● PROBLEM DETAILS
Leaving out all pictures, reproduce the entries below exactly, from the first line through the line that contains "executado se houver objetos para exclusão".

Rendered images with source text

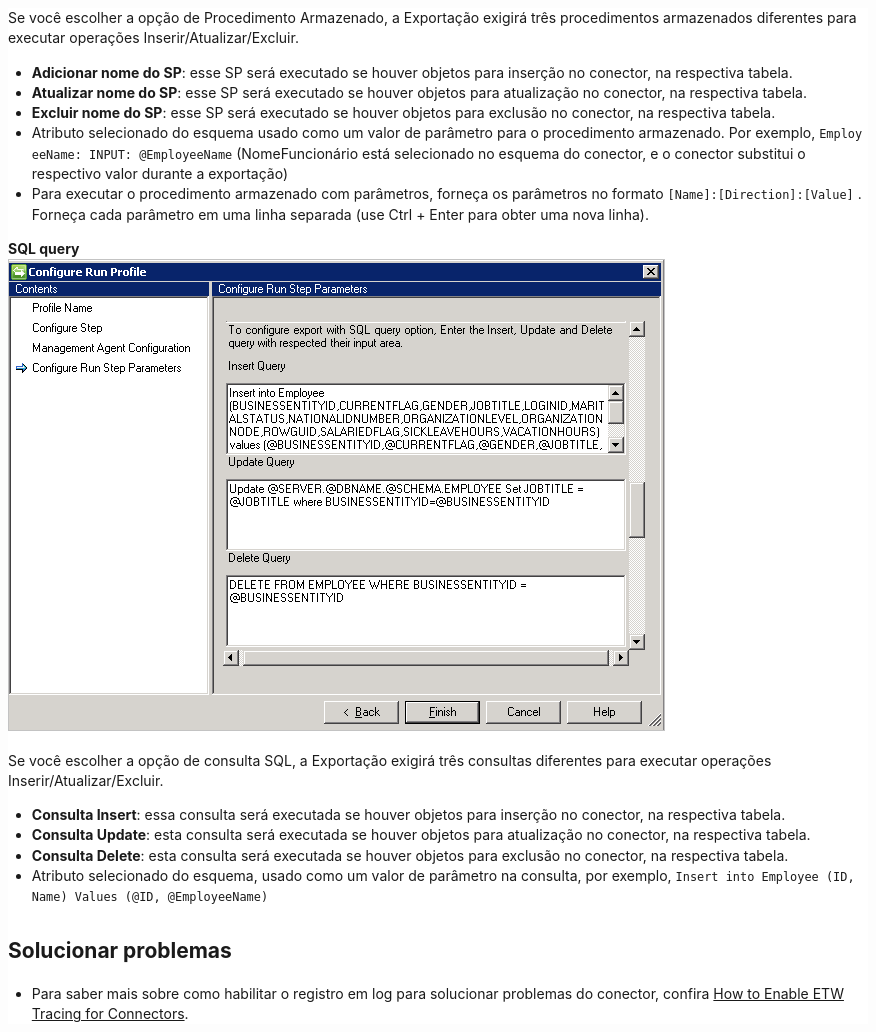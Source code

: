 Se você escolher a opção de Procedimento Armazenado, a Exportação exigirá três procedimentos armazenados diferentes para executar operações Inserir/Atualizar/Excluir.

* **Adicionar nome do SP**: esse SP será executado se houver objetos para inserção no conector, na respectiva tabela.
* **Atualizar nome do SP**: esse SP será executado se houver objetos para atualização no conector, na respectiva tabela.
* **Excluir nome do SP**: esse SP será executado se houver objetos para exclusão no conector, na respectiva tabela.
* Atributo selecionado do esquema usado como um valor de parâmetro para o procedimento armazenado. Por exemplo, `EmployeeName: INPUT: @EmployeeName` (NomeFuncionário está selecionado no esquema do conector, e o conector substitui o respectivo valor durante a exportação)
* Para executar o procedimento armazenado com parâmetros, forneça os parâmetros no formato `[Name]:[Direction]:[Value]` . Forneça cada parâmetro em uma linha separada (use Ctrl + Enter para obter uma nova linha).

**SQL query**  
![runstep9](./media/active-directory-aadconnectsync-connector-genericsql/runstep9.png)

Se você escolher a opção de consulta SQL, a Exportação exigirá três consultas diferentes para executar operações Inserir/Atualizar/Excluir.

* **Consulta Insert**: essa consulta será executada se houver objetos para inserção no conector, na respectiva tabela.
* **Consulta Update**: esta consulta será executada se houver objetos para atualização no conector, na respectiva tabela.
* **Consulta Delete**: esta consulta será executada se houver objetos para exclusão no conector, na respectiva tabela.
* Atributo selecionado do esquema, usado como um valor de parâmetro na consulta, por exemplo, `Insert into Employee (ID, Name) Values (@ID, @EmployeeName)`

## <a name="troubleshooting"></a>Solucionar problemas
* Para saber mais sobre como habilitar o registro em log para solucionar problemas do conector, confira [How to Enable ETW Tracing for Connectors](http://go.microsoft.com/fwlink/?LinkId=335731).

● TASK RESULT
Source code

: Se você escolher a opção de Procedimento Armazenado, a Exportação exigirá três procedimentos armazenados diferentes para executar operações Inserir/Atualizar/Excluir.

* **Adicionar nome do SP**: esse SP será executado se houver objetos para inserção no conector, na respectiva tabela.
* **Atualizar nome do SP**: esse SP será executado se houver objetos para atualização no conector, na respectiva tabela.
* **Excluir nome do SP**: esse SP será executado se houver objetos para exclusão no conector, na respectiva tabela.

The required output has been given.